**Record set**

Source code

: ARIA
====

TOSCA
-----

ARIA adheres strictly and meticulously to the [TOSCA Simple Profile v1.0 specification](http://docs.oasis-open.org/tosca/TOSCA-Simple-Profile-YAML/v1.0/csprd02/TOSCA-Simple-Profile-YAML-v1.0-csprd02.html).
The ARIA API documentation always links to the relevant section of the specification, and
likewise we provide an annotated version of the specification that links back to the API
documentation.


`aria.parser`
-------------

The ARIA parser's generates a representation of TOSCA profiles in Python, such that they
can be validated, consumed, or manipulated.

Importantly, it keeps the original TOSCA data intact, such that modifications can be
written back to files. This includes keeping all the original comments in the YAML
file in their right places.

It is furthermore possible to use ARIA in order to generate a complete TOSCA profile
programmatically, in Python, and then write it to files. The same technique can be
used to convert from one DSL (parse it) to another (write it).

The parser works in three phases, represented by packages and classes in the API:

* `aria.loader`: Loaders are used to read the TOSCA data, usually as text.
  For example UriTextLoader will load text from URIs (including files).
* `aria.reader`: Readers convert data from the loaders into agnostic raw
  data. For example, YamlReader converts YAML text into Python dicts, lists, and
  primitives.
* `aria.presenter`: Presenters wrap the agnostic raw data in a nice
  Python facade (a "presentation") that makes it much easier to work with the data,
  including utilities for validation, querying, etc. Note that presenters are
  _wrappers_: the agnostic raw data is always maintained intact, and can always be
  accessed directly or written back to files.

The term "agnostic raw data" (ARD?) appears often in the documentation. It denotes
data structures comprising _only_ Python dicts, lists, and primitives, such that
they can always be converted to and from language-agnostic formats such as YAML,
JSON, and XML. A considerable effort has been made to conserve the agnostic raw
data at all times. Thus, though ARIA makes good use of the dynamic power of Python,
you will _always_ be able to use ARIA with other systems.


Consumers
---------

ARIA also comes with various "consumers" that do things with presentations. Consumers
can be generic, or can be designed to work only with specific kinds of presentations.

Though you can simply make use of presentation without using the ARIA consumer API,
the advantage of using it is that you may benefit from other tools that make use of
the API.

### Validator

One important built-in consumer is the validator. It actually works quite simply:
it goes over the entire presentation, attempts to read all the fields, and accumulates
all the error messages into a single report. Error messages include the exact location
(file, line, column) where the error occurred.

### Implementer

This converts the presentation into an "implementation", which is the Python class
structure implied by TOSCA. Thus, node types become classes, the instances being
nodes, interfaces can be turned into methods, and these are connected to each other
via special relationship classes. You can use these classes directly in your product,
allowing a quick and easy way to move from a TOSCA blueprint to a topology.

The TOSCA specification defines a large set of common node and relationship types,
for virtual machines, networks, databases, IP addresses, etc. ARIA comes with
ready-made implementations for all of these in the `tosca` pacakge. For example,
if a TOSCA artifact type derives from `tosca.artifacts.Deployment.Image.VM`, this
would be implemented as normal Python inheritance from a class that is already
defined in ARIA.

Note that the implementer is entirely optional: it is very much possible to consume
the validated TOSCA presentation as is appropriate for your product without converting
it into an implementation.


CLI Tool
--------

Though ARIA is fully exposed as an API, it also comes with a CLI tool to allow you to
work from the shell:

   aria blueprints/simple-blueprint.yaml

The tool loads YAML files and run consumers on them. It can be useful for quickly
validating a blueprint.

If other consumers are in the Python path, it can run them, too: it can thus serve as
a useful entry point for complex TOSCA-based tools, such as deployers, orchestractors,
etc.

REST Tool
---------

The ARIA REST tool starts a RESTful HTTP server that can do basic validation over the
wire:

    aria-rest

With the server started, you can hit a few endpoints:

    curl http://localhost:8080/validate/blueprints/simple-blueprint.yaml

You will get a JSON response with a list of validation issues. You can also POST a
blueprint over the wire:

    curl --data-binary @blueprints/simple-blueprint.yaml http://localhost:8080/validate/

--

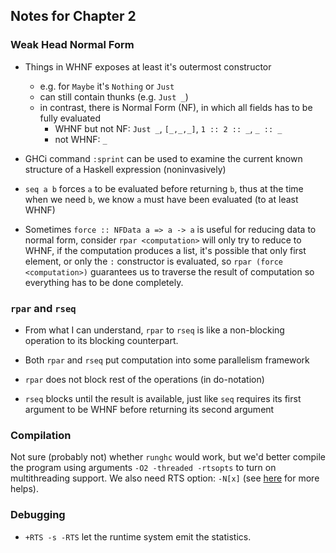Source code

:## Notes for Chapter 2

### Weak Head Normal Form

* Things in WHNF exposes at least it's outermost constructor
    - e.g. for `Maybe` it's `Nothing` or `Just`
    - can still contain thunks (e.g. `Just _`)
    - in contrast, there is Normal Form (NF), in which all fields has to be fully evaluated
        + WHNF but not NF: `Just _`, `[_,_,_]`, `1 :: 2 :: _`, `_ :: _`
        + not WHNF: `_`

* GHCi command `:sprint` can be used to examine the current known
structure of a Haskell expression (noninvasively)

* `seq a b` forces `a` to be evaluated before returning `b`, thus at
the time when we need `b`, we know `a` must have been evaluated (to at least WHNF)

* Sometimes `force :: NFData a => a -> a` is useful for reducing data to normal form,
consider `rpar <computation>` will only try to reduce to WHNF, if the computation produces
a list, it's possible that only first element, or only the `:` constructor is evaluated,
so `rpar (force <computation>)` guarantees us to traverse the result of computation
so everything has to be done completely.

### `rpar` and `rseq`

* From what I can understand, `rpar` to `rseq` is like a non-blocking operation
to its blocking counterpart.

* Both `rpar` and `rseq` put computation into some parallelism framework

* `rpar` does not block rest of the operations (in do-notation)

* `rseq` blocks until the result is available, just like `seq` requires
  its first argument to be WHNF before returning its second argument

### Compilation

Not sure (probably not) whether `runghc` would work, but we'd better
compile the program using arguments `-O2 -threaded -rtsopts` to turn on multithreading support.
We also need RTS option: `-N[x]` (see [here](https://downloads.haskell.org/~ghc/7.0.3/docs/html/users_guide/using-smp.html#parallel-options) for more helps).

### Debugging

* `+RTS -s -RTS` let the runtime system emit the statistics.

**Goal of the exercise**
Set down, exactly as they stand above, the lines starting with the line with "### Implementer" and going on through the line with "via special relationship", and no others.

**Written solution**
### Implementer

This converts the presentation into an "implementation", which is the Python class
structure implied by TOSCA. Thus, node types become classes, the instances being
nodes, interfaces can be turned into methods, and these are connected to each other
via special relationship classes. You can use these classes directly in your product,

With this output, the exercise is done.